Helena Fitzhugh understands perfectly well that she would be ruined should her secret love affair be discovered. So when a rendezvous goes wrong and she is about to be caught in the act, it is with the greatest reluctance that she accepts help from David Hillsborough, Viscount Hastings, and elopes with him to save her reputation.
Helena has despised David since they were children—the notorious rake has tormented her all her life. David, on the other hand, has always loved Helena, but his pride will never let him admit the secrets of his heart.
A carriage accident the day after their elopement, however, robs Helena of her memory—the slate is wiped clean. At last David dares to reveal his love, and she finds him both fascinating and desirable. But what will happen when her memory returns and she realizes she has fallen for a man she has sworn never to trust?

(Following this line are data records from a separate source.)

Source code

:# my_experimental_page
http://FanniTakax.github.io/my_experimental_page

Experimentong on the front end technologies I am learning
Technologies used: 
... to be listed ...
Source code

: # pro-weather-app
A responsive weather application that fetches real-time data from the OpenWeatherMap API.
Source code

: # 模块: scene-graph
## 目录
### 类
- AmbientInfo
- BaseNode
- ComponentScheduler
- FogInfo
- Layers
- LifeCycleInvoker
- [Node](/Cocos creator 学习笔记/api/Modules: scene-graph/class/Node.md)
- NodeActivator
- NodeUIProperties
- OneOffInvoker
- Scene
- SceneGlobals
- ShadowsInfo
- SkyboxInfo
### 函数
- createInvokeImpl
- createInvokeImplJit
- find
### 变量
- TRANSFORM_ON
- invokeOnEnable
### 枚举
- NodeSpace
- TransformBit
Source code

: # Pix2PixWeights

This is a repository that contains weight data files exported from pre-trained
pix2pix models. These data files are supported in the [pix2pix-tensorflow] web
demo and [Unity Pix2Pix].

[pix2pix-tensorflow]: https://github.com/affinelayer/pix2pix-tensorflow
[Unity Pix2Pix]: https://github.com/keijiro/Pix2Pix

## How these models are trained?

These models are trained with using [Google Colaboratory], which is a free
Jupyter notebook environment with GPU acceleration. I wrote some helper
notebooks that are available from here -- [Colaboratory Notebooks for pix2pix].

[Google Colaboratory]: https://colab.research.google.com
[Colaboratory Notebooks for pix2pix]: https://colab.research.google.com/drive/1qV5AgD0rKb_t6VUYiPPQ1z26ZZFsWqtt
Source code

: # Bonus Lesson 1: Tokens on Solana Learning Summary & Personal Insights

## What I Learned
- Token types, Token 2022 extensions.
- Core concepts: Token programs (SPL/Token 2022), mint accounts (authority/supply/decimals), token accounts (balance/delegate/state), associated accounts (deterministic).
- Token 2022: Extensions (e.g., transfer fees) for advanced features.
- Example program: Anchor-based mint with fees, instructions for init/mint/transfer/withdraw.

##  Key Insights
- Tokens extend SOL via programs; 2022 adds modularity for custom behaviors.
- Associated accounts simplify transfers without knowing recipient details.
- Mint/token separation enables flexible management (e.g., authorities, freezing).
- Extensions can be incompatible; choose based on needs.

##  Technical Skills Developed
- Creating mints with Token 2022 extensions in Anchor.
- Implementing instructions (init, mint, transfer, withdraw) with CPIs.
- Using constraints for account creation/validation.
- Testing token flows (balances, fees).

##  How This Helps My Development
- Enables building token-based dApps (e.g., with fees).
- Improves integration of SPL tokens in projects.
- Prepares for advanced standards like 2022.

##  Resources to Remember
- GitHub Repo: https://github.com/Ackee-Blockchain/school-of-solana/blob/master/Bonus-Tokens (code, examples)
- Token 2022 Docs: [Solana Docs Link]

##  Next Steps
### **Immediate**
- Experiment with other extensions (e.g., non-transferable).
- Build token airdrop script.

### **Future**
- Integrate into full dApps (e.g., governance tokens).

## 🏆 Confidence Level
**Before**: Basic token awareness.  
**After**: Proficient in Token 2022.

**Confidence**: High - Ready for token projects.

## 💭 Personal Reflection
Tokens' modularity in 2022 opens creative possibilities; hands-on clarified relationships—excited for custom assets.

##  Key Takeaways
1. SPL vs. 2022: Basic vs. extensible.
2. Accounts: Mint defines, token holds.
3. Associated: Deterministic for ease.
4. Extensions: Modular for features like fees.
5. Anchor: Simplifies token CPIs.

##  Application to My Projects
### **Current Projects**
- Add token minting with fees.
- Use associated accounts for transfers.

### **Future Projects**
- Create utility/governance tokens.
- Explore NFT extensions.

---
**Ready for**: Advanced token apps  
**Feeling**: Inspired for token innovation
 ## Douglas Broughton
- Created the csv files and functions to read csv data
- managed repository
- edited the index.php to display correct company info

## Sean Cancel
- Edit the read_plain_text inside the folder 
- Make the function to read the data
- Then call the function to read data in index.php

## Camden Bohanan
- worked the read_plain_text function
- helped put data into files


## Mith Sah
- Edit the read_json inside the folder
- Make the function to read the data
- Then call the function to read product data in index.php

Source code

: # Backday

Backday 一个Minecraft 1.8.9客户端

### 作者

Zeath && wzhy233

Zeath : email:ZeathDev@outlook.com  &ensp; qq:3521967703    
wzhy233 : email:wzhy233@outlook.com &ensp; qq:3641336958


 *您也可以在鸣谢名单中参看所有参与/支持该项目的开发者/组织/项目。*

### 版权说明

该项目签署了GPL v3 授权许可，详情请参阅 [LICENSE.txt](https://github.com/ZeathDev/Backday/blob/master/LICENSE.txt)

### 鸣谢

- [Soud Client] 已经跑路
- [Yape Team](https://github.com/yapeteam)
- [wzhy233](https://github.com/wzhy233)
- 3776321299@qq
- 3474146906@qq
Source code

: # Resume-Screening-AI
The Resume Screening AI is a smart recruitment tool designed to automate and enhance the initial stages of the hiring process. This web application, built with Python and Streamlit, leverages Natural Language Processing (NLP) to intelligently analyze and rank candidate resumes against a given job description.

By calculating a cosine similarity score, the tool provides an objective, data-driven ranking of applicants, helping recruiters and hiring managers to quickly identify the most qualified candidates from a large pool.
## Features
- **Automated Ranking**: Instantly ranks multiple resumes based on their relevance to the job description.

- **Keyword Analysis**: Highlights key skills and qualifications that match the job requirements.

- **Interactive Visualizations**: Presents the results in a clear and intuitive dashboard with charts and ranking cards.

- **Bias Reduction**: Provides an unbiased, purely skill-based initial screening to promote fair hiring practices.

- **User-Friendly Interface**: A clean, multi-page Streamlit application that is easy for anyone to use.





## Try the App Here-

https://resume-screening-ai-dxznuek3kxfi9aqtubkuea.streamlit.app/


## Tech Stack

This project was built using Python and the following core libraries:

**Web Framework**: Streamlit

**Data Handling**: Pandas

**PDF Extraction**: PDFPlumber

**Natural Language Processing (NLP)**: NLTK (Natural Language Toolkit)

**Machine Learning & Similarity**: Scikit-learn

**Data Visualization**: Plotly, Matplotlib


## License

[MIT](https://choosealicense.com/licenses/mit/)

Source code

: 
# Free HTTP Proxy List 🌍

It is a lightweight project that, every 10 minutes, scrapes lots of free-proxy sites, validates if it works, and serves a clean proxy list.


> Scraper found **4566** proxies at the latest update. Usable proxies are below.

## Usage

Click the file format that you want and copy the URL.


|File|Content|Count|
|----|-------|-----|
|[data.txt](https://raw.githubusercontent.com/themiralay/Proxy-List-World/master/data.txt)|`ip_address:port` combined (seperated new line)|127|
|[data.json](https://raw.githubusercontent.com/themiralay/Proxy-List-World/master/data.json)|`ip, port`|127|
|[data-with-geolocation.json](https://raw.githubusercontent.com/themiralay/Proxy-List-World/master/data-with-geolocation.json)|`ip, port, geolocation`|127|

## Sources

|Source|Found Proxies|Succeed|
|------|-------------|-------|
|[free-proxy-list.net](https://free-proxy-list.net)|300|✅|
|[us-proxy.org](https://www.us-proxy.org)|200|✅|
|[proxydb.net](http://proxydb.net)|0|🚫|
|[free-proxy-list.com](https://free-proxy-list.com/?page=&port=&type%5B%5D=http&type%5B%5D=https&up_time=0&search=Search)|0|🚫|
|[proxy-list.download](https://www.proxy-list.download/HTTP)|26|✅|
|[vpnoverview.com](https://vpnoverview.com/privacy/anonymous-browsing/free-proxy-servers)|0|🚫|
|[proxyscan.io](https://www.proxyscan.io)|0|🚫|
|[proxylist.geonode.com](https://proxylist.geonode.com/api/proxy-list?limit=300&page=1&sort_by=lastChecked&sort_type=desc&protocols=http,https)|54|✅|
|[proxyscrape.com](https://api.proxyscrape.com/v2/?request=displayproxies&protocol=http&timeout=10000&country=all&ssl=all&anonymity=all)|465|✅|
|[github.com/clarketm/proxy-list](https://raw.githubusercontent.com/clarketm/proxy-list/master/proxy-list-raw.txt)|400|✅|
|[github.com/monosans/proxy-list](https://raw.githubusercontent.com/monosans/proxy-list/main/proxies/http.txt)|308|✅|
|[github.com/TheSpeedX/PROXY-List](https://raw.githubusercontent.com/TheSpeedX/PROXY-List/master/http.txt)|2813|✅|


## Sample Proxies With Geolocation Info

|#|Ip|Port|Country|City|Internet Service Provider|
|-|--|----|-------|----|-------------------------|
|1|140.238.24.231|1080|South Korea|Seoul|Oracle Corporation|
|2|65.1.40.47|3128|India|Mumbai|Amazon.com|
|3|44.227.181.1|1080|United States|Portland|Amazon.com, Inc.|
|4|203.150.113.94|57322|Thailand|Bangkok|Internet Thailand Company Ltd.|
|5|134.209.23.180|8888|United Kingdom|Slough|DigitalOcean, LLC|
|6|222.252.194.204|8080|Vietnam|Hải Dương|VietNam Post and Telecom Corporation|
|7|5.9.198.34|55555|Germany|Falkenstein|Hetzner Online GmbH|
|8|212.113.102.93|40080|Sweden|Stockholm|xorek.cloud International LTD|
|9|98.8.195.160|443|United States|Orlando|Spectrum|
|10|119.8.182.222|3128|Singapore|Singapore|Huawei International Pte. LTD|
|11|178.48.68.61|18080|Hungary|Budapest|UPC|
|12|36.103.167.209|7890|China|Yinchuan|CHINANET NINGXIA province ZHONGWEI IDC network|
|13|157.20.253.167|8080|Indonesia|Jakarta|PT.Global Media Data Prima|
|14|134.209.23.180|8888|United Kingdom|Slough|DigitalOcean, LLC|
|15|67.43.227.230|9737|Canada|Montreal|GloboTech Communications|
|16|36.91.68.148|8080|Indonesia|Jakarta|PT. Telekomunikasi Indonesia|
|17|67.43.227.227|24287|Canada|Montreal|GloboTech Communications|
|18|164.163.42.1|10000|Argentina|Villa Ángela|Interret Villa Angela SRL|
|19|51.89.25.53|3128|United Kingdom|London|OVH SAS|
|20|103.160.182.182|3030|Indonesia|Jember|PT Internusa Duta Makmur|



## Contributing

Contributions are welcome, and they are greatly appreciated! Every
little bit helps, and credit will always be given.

I was curious about Helena and David's story after reading about them in the previous books of this trilogy. But I wasn't in a rush to start their story seeing as how I didn't grade those books very high. However this Tempting the Bride was a nice surprise that I read almost in one sitting. I didn't particularly like Helena in the previous books and truth be told I didn't particularly liked her here either. David, however, is a completely different story.
David has been in love with Helena since they met when they were both very young. Being foolish and insecure he teased her and played pranks on her instead of charming her. Now that they are both adults he seems unable to change the way he has always behaved towards her so she dislikes him intensely. But he loves her to the point of wanting to save her from social ruin when she is about to get caught in a compromising situation with another man. They plan to elope, although Helena is very reluctant about the whole situation, but she suffers an accident and can't remember anything about their relationship. It is her family, and David, who tell her about the elopement but without adding details of their strained relationship. Continuing with their plan to pretend they are married David takes her to the country to recover.
I loved how Thomas has David telling their story to Helena step by step, how he doesn't lie to her and tells her how horrible he was to her while growing up. How they took their time in order for Helena to build some feelings for David before advancing with their marriage. I really liked what Thomas did with these characters. I liked their relationship while Helena's memory loss persisted and was sorry that they couldn't have found that contentment before. They were funny and sweet together. Once her memory is back I liked how David does accept his blame for how she saw him. When he is faced with Helena's anger and resorts to his old ways he is fast to repent and ask her forgiveness.
Helena eventually sees what everyone else has seen from the very beginning. That David is perfect for her and she has nothing in common with the other man. I only wish she had arrived to that conclusion a bit sooner. While David was no saint when dealing with her in the past he was perfect in every way when given this new chance to win her love.